Data for review:

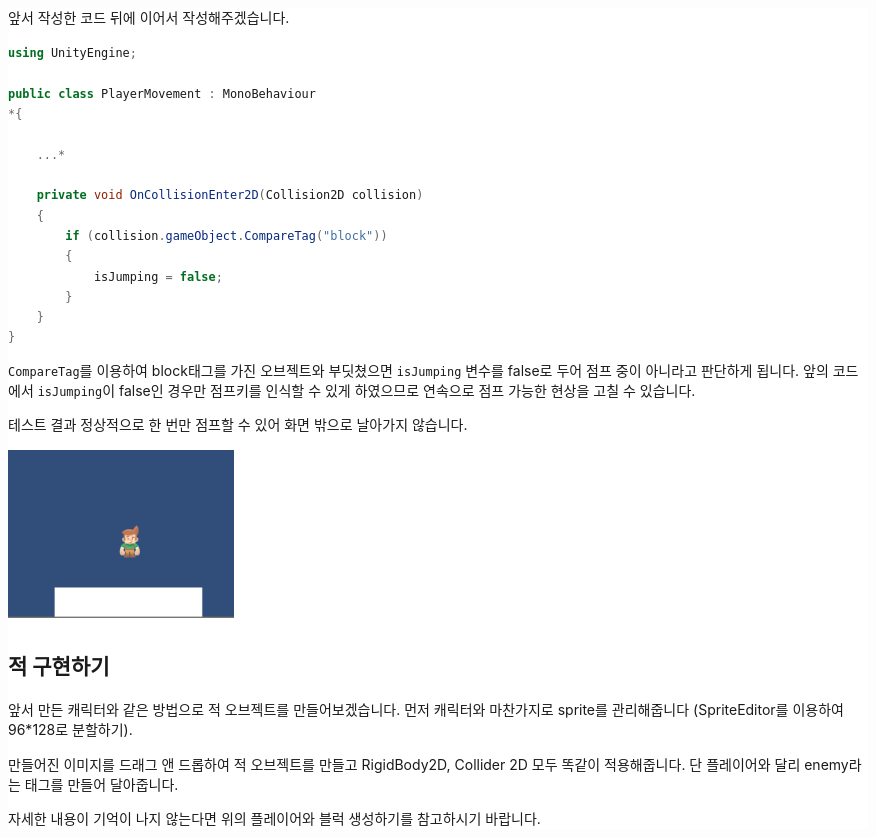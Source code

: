  앞서 작성한 코드 뒤에 이어서 작성해주겠습니다.

```csharp
using UnityEngine;

public class PlayerMovement : MonoBehaviour
*{

    ...*

    private void OnCollisionEnter2D(Collision2D collision)
    {
        if (collision.gameObject.CompareTag("block"))
        {
            isJumping = false;
        }
    }
}
```

`CompareTag`를 이용하여 block태그를 가진 오브젝트와 부딧쳤으면 `isJumping` 변수를 false로 두어 점프 중이 아니라고 판단하게 됩니다. 앞의 코드에서 `isJumping`이 false인 경우만 점프키를 인식할 수 있게 하였으므로 연속으로 점프 가능한 현상을 고칠 수 있습니다.

 테스트 결과 정상적으로 한 번만 점프할 수 있어 화면 밖으로 날아가지 않습니다.

![1%2049ea631606ec47418c66e46dce0c1884/Untitled%2020.png](1%2049ea631606ec47418c66e46dce0c1884/Untitled%2020.png)

## 적 구현하기

 앞서 만든 캐릭터와 같은 방법으로 적 오브젝트를 만들어보겠습니다. 먼저 캐릭터와 마찬가지로 sprite를 관리해줍니다 (SpriteEditor를 이용하여 96*128로 분할하기). 

만들어진 이미지를 드래그 앤 드롭하여 적 오브젝트를 만들고 RigidBody2D, Collider 2D 모두 똑같이 적용해줍니다. 단 플레이어와 달리 enemy라는 태그를 만들어 달아줍니다.

 자세한 내용이 기억이 나지 않는다면 위의 플레이어와 블럭 생성하기를 참고하시기 바랍니다.
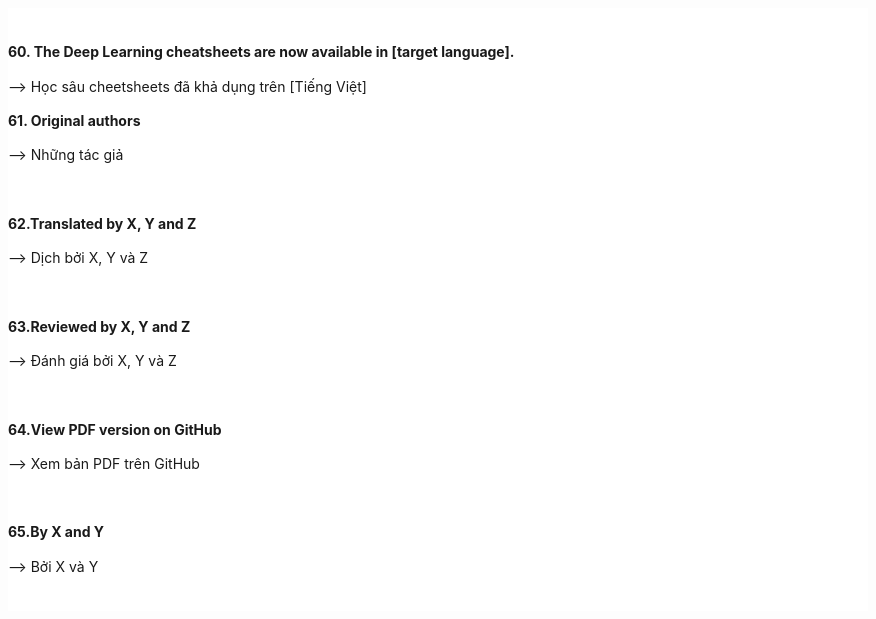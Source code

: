<br>


**60. The Deep Learning cheatsheets are now available in [target language].**

&#10230; Học sâu cheetsheets đã khả dụng trên [Tiếng Việt]


**61. Original authors**

&#10230; Những tác giả

<br>

**62.Translated by X, Y and Z**

&#10230; Dịch bởi X, Y và Z

<br>

**63.Reviewed by X, Y and Z**

&#10230; Đánh giá bởi X, Y và Z

<br>

**64.View PDF version on GitHub**

&#10230; Xem bản PDF trên GitHub

<br>

**65.By X and Y**

&#10230; Bởi X và Y

<br>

Work instructions: Exact copy, pictures removed: set down the whole listing above.

Answer to this task:
Source code

:  앞서 작성한 코드 뒤에 이어서 작성해주겠습니다.

```csharp
using UnityEngine;

public class PlayerMovement : MonoBehaviour
*{

    ...*

    private void OnCollisionEnter2D(Collision2D collision)
    {
        if (collision.gameObject.CompareTag("block"))
        {
            isJumping = false;
        }
    }
}
```

`CompareTag`를 이용하여 block태그를 가진 오브젝트와 부딧쳤으면 `isJumping` 변수를 false로 두어 점프 중이 아니라고 판단하게 됩니다. 앞의 코드에서 `isJumping`이 false인 경우만 점프키를 인식할 수 있게 하였으므로 연속으로 점프 가능한 현상을 고칠 수 있습니다.

 테스트 결과 정상적으로 한 번만 점프할 수 있어 화면 밖으로 날아가지 않습니다.

![1%2049ea631606ec47418c66e46dce0c1884/Untitled%2020.png](1%2049ea631606ec47418c66e46dce0c1884/Untitled%2020.png)

## 적 구현하기

 앞서 만든 캐릭터와 같은 방법으로 적 오브젝트를 만들어보겠습니다. 먼저 캐릭터와 마찬가지로 sprite를 관리해줍니다 (SpriteEditor를 이용하여 96*128로 분할하기). 

만들어진 이미지를 드래그 앤 드롭하여 적 오브젝트를 만들고 RigidBody2D, Collider 2D 모두 똑같이 적용해줍니다. 단 플레이어와 달리 enemy라는 태그를 만들어 달아줍니다.

 자세한 내용이 기억이 나지 않는다면 위의 플레이어와 블럭 생성하기를 참고하시기 바랍니다.
Source code

:<br>


**60. The Deep Learning cheatsheets are now available in [target language].**

&#10230; Học sâu cheetsheets đã khả dụng trên [Tiếng Việt]


**61. Original authors**

&#10230; Những tác giả

<br>

**62.Translated by X, Y and Z**

&#10230; Dịch bởi X, Y và Z

<br>

**63.Reviewed by X, Y and Z**

&#10230; Đánh giá bởi X, Y và Z

<br>

**64.View PDF version on GitHub**

&#10230; Xem bản PDF trên GitHub

<br>

**65.By X and Y**

&#10230; Bởi X và Y

<br>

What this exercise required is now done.